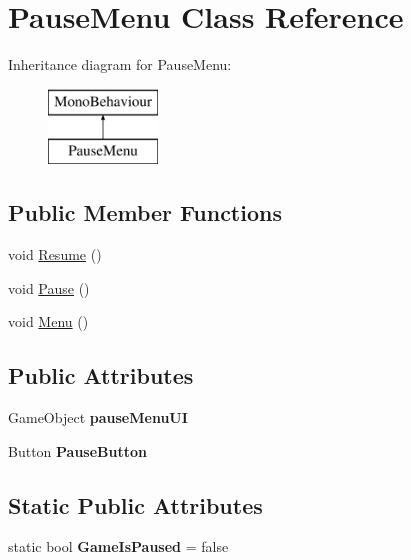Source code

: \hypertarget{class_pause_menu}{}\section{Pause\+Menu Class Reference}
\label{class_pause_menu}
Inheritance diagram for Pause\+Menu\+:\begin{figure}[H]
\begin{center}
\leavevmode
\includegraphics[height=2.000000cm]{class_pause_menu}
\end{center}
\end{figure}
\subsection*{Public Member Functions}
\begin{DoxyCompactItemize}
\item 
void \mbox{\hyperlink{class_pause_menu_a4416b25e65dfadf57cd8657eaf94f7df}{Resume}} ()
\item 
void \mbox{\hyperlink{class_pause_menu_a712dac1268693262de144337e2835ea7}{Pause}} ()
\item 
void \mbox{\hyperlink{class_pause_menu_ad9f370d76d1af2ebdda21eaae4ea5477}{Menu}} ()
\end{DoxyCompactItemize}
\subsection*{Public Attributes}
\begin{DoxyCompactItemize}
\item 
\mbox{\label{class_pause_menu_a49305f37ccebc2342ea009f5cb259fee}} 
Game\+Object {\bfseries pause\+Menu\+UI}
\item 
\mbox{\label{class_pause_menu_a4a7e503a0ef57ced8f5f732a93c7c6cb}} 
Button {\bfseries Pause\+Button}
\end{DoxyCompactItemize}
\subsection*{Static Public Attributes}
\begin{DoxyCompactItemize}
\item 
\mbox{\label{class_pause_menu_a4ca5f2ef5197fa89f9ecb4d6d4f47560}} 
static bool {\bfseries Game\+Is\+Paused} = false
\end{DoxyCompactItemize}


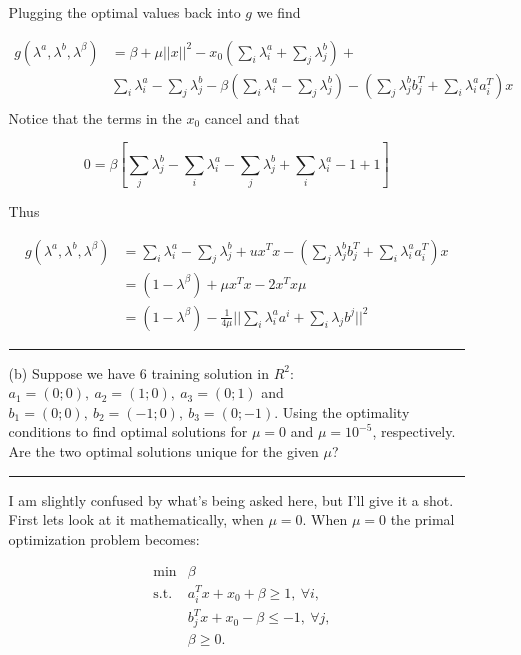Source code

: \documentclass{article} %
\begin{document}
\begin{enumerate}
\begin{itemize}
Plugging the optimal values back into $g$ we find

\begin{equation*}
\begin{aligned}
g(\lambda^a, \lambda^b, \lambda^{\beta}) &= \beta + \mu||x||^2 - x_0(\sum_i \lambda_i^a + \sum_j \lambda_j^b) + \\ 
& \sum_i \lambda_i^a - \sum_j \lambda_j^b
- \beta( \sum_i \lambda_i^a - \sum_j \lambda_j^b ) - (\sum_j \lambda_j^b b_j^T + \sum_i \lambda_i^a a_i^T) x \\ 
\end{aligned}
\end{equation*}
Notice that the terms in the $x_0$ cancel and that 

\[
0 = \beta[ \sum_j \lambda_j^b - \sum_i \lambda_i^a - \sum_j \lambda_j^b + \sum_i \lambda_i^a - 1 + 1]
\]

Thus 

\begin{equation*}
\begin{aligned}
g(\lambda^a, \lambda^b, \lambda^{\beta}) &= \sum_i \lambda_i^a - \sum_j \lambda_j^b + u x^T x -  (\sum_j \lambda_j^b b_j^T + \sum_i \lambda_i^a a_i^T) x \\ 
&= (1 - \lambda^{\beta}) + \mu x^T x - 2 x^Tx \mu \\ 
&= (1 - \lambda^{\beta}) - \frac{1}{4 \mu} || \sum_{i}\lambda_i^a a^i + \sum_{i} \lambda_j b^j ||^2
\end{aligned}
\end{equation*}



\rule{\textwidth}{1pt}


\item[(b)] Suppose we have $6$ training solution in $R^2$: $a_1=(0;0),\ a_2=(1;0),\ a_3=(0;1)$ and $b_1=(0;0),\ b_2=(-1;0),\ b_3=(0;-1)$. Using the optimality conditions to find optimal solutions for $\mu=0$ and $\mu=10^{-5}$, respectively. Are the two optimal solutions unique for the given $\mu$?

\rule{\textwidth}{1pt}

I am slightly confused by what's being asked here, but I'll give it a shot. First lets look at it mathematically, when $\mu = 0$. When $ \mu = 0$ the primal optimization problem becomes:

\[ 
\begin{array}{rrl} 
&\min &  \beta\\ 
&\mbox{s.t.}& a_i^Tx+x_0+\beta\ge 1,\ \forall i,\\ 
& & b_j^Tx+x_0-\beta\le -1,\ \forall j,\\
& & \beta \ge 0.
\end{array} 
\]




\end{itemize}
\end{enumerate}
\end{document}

## AIM OF THE TASK
Respond with one number, the count of lines in the data that hold the string "optimal".

## OUTPUT FOR THIS EXERCISE
2